13. The system of claim 12, wherein the switches are initially closed.

14. The system of claim 12, wherein the switches are initially open.

15. The system of claim 12, wherein the shift register comprises a plurality of latches connected in series, said latches including a first latch and a last latch, the output of the comparator being connected to the first latch in the series of latches.

16. The system of claim 15, wherein the controller comprises a first logic for applying a clock signal to the latches until all latches in the series of latches have received an output bit from the comparator.

17. The system of claim 16, wherein the controller comprises a second logic connected to the shift register for applying a clock signal to the latches in response to the contents of the last latch of the shift register periodically varies over at least three cycles.

18. The system of claim 12, wherein the electronic component and the trimming components are selected from the group consisting of resistors, capacitors, and inductors.

19. The system of claim 12, wherein the trimming components are connectable in parallel with the electronic component via the switches.

20. The system of claim 12, wherein the trimming components are connectable in series with the electronic component via the switches.

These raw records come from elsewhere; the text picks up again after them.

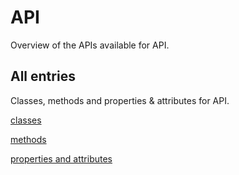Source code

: [
This is a templated file. Adding content to this file may result in it being
reverted. Instead, if you want to place additional content, create an
"overview_content.md" file in `docs/` directory. The Sphinx tool will
pick up on the content and merge the content.
]: #

#  API

Overview of the APIs available for  API.

## All entries

Classes, methods and properties & attributes for
 API.

[classes](https://cloud.google.com/python/docs/reference/google-cloud-parametermanager/latest/summary_class.html)

[methods](https://cloud.google.com/python/docs/reference/google-cloud-parametermanager/latest/summary_method.html)

[properties and
attributes](https://cloud.google.com/python/docs/reference/google-cloud-parametermanager/latest/summary_property.html)
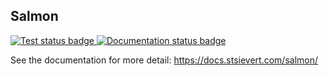 ## Salmon
<a href="https://github.com/stsievert/salmon/actions">
  <img src="https://github.com/stsievert/salmon/actions/workflows/test.yml/badge.svg" alt="Test status badge" />
</a><a href="https://github.com/stsievert/salmon/actions">
  <img src="https://github.com/stsievert/salmon/actions/workflows/docs.yml/badge.svg" alt="Documentation status badge" />
</a>

See the documentation for more detail: https://docs.stsievert.com/salmon/
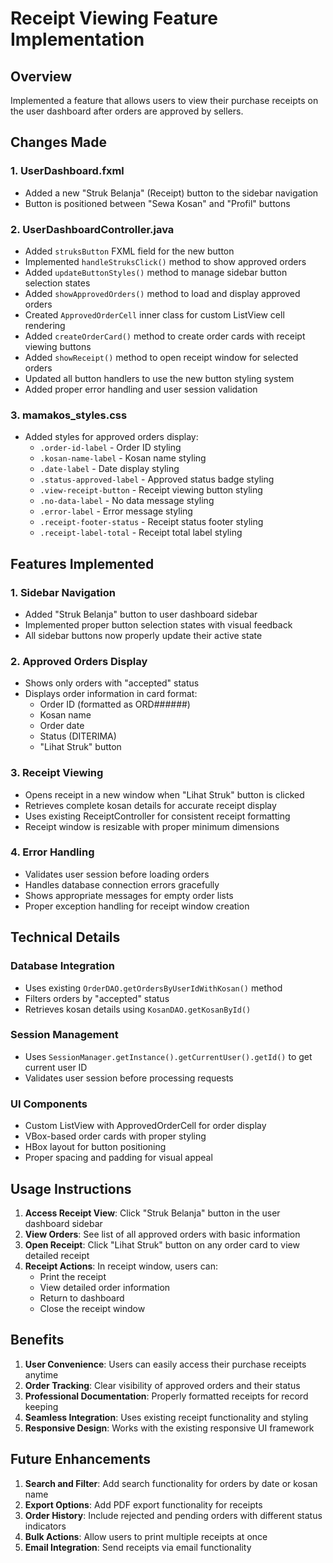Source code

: # Receipt Viewing Feature Implementation

## Overview
Implemented a feature that allows users to view their purchase receipts on the user dashboard after orders are approved by sellers.

## Changes Made

### 1. UserDashboard.fxml
- Added a new "Struk Belanja" (Receipt) button to the sidebar navigation
- Button is positioned between "Sewa Kosan" and "Profil" buttons

### 2. UserDashboardController.java
- Added `struksButton` FXML field for the new button
- Implemented `handleStruksClick()` method to show approved orders
- Added `updateButtonStyles()` method to manage sidebar button selection states
- Added `showApprovedOrders()` method to load and display approved orders
- Created `ApprovedOrderCell` inner class for custom ListView cell rendering
- Added `createOrderCard()` method to create order cards with receipt viewing buttons
- Added `showReceipt()` method to open receipt window for selected orders
- Updated all button handlers to use the new button styling system
- Added proper error handling and user session validation

### 3. mamakos_styles.css
- Added styles for approved orders display:
  - `.order-id-label` - Order ID styling
  - `.kosan-name-label` - Kosan name styling
  - `.date-label` - Date display styling
  - `.status-approved-label` - Approved status badge styling
  - `.view-receipt-button` - Receipt viewing button styling
  - `.no-data-label` - No data message styling
  - `.error-label` - Error message styling
  - `.receipt-footer-status` - Receipt status footer styling
  - `.receipt-label-total` - Receipt total label styling

## Features Implemented

### 1. Sidebar Navigation
- Added "Struk Belanja" button to user dashboard sidebar
- Implemented proper button selection states with visual feedback
- All sidebar buttons now properly update their active state

### 2. Approved Orders Display
- Shows only orders with "accepted" status
- Displays order information in card format:
  - Order ID (formatted as ORD######)
  - Kosan name
  - Order date
  - Status (DITERIMA)
  - "Lihat Struk" button

### 3. Receipt Viewing
- Opens receipt in a new window when "Lihat Struk" button is clicked
- Retrieves complete kosan details for accurate receipt display
- Uses existing ReceiptController for consistent receipt formatting
- Receipt window is resizable with proper minimum dimensions

### 4. Error Handling
- Validates user session before loading orders
- Handles database connection errors gracefully
- Shows appropriate messages for empty order lists
- Proper exception handling for receipt window creation

## Technical Details

### Database Integration
- Uses existing `OrderDAO.getOrdersByUserIdWithKosan()` method
- Filters orders by "accepted" status
- Retrieves kosan details using `KosanDAO.getKosanById()`

### Session Management
- Uses `SessionManager.getInstance().getCurrentUser().getId()` to get current user ID
- Validates user session before processing requests

### UI Components
- Custom ListView with ApprovedOrderCell for order display
- VBox-based order cards with proper styling
- HBox layout for button positioning
- Proper spacing and padding for visual appeal

## Usage Instructions

1. **Access Receipt View**: Click "Struk Belanja" button in the user dashboard sidebar
2. **View Orders**: See list of all approved orders with basic information
3. **Open Receipt**: Click "Lihat Struk" button on any order card to view detailed receipt
4. **Receipt Actions**: In receipt window, users can:
   - Print the receipt
   - View detailed order information
   - Return to dashboard
   - Close the receipt window

## Benefits

1. **User Convenience**: Users can easily access their purchase receipts anytime
2. **Order Tracking**: Clear visibility of approved orders and their status
3. **Professional Documentation**: Properly formatted receipts for record keeping
4. **Seamless Integration**: Uses existing receipt functionality and styling
5. **Responsive Design**: Works with the existing responsive UI framework

## Future Enhancements

1. **Search and Filter**: Add search functionality for orders by date or kosan name
2. **Export Options**: Add PDF export functionality for receipts
3. **Order History**: Include rejected and pending orders with different status indicators
4. **Bulk Actions**: Allow users to print multiple receipts at once
5. **Email Integration**: Send receipts via email functionality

21. A signal bearing medium tangibly embodying a program of machine-readable instructions executable by a digital processing apparatus to perform an operation to trim the value of an electronic component, the operation comprising:

selectively connecting at least one trimming component to an electronic component in response to a corresponding bit in a control vector, each trimming component having an associated switch;

generating a first value of an output bit if a net value of the electronic component and any connected trimming components differs from a desired value;

generating the control vector in a controller in dependence on the output bit, the controller comprising a shift register for sequentially receiving successive output bits, wherein the control vector comprises contents of the shift register and wherein a bit of said first value in the control vector effects switching of the corresponding switch; and

disabling a clock signal, which applied to the shift register, on detection of a predetermined number of cycles in the clock signal.

22. The signal bearing medium of claim 21, wherein the switches are initially closed.

23. The signal bearing medium of claim 21, wherein the switches are initially open.

24. The signal bearing medium of claim 21, wherein the instructions further comprise an operation to generate the control vector by successively applying the first value of the output bit sequentially to a plurality of latches connected in series, said latches including a first latch and a last latch, the first value of the output bit being applied to the first latch in the series of latches.

25. The signal bearing medium of claim 24, wherein the instructions further comprise an operation to apply a clock signal to the latches until all latches in the series of latches have changed state in response to the output bit.

26. A method to trim the value of an electronic component, the method comprising:

27. An apparatus to trim the value of an electronic component, the apparatus comprising:

means for selectively connecting at least one trimming component to an electronic component in response to a corresponding bit in a control vector, each trimming component having an associated switch;

means for generating a first value of an output bit if a net value of the electronic component and any connected trimming components differs from a desired value;

means for generating the control vector in a controller in dependence on the output bit, the controller comprising a shift register for sequentially receiving successive output bits, wherein the control vector comprises contents of the shift register and wherein a bit of said first value in the control vector effects switching of the corresponding switch; and

means for disabling a clock signal, which applied to the shift register, on detection of a predetermined number of cycles in the clock signal.